Although Naval Ravikant was a poor Indian immigrant, he is now famous in Silicon Valley and the entrepreneur world. He founded numerous successful companies and he also invested in early companies like Uber and Twitter. While he talked extensively about his financial success, Naval also attracted readers and listeners after sharing his philosophy on happiness. This book is a collection of all the pieces of wisdom Naval has shared on those topics.
Part I: Wealth
Becoming wealthy is a skill anyone can develop. Although most people believe that becoming wealthy involves hard work, that hard work has to be channeled in the right direction. In other words, before you can focus your hard work, you should first figure out what you should be working hard on. For this purpose, Naval wrote a series of principles to get rich without getting lucky.
- Seek wealth. These are assets that make money while you sleep.
- You can’t get rich by renting out your time. The only path to financial freedom is owning a piece of business.
- To get rich, you must give society what it wants but doesn’t yet have and you must provide that at scale.

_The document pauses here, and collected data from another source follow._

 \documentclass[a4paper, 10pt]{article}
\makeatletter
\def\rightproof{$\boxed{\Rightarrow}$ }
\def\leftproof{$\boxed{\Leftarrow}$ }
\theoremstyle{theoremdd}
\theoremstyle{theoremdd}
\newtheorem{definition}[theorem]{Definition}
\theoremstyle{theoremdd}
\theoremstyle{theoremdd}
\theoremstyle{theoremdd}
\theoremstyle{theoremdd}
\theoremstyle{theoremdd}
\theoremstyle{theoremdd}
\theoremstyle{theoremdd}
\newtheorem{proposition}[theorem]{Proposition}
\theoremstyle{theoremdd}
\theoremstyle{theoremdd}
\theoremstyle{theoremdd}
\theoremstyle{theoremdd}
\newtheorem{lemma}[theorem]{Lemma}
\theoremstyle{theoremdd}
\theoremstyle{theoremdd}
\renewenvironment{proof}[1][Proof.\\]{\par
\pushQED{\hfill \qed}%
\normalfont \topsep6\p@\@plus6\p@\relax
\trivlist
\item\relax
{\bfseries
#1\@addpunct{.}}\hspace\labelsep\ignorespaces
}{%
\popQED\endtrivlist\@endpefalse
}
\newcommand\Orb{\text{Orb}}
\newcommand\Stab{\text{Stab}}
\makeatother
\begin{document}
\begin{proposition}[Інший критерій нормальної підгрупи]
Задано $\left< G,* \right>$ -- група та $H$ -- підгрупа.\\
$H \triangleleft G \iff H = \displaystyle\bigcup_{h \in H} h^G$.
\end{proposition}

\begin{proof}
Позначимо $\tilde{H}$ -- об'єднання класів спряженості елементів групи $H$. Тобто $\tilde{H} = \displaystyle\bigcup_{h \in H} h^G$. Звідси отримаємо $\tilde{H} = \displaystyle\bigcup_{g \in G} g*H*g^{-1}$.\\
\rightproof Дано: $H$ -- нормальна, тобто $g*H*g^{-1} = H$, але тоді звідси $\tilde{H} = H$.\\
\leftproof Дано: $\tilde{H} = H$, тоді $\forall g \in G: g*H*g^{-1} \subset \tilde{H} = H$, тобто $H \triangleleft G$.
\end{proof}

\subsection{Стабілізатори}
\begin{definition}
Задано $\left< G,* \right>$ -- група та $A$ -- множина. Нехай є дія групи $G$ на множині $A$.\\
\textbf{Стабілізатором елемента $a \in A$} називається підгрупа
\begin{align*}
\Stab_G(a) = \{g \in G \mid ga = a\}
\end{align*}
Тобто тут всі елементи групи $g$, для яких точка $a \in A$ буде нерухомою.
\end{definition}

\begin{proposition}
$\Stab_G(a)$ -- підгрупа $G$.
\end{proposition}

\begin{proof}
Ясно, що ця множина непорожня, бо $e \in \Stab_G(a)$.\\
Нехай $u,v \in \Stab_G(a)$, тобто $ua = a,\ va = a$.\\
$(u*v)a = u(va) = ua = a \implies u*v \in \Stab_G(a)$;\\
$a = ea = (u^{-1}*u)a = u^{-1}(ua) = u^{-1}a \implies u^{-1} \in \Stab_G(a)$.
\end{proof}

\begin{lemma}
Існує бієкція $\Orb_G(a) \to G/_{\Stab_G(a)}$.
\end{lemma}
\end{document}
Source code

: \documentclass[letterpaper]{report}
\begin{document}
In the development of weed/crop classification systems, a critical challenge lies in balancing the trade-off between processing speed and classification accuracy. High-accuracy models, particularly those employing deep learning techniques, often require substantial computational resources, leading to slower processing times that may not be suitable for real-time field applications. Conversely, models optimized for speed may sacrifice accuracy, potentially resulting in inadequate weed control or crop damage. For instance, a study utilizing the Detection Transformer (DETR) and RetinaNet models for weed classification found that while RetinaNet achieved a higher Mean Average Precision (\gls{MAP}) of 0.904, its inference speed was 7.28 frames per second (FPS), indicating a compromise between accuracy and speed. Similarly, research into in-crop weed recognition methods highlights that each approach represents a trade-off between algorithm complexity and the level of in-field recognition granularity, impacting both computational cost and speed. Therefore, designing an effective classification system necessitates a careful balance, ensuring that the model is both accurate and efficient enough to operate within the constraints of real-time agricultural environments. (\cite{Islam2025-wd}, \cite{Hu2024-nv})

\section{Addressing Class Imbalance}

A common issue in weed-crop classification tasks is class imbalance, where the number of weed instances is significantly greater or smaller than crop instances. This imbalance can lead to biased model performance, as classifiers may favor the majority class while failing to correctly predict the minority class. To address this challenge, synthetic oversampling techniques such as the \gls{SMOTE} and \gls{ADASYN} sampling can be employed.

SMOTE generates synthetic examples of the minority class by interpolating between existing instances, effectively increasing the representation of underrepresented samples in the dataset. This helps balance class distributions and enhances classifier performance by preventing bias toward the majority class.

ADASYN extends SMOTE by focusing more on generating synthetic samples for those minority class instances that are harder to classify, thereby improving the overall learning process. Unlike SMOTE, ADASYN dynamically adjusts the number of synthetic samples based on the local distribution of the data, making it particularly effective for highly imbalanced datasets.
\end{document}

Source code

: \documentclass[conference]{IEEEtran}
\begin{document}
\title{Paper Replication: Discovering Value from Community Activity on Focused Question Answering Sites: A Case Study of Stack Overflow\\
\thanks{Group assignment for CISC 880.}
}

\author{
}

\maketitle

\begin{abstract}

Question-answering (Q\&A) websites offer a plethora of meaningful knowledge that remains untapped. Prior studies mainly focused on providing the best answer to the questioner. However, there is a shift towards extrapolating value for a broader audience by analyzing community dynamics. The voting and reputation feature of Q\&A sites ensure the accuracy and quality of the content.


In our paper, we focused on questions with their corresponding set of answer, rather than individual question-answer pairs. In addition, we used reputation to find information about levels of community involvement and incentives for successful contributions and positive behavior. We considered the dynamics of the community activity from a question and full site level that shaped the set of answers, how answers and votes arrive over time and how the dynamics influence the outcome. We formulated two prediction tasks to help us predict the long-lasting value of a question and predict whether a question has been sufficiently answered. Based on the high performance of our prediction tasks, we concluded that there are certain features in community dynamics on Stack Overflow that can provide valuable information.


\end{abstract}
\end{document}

- You want to play long-term games with long-term people.
- Compound interest is a powerful concept because you keep getting returns the more time you put in. This is true for capital, relationships, and knowledge. When you find the right thing or people, invest in them deeply. When something feels “off” move on because you’re wasting your time.
- To be unstoppable, you should learn to sell and build.
- Develop specific knowledge, accountability, and leverage. Specific knowledge comes from doing things you find enjoyable, therefore it can’t be taught. Once you’ve gained specific knowledge you’re irreplaceable. Also, don’t copy, or in other words, be authentic.
- The best forms of leverage are code and media.
- If you want to expand your knowledge focus on microeconomics, game theory, psychology, persuasion, ethics, and computers.
- Set a personal hourly rate. Outsource or ignore problems that cost less than your hourly rate.
- Work until you become the best in the world at your niche.
This process takes decades, not because it’s hard to execute, but because figuring out the unique things you can provide is time-consuming. Becoming a perpetual learner is an important skill if you want to get rich. The best skill you can learn is how to learn the things you want to learn. To do this, study the foundations of certain fields to the point you can understand any book you grab. Achieve mastery in the few things you’re obsessed with and ignore everything else.
When you have a salaried job, you earn linearly. This means you only make money when you work. What you want though is ownership because it makes you money all the time, even when you’re asleep, retired, or on vacation. When you work for somebody else, they pay you the minimum. The best routes to wealth involve starting your own companies or investing.
Nowadays, we have infinite leverage and there are high rewards for those who follow their intellectual curiosity. What you want to find is something that will entertain you forever, otherwise it’s a distraction. Also, do things for their own sake, not for some external reward. This is where your best work will come from and how you get to success. The less you pursue success, that’s when you’re more likely to achieve it. Your goal in life is to be in control of your time.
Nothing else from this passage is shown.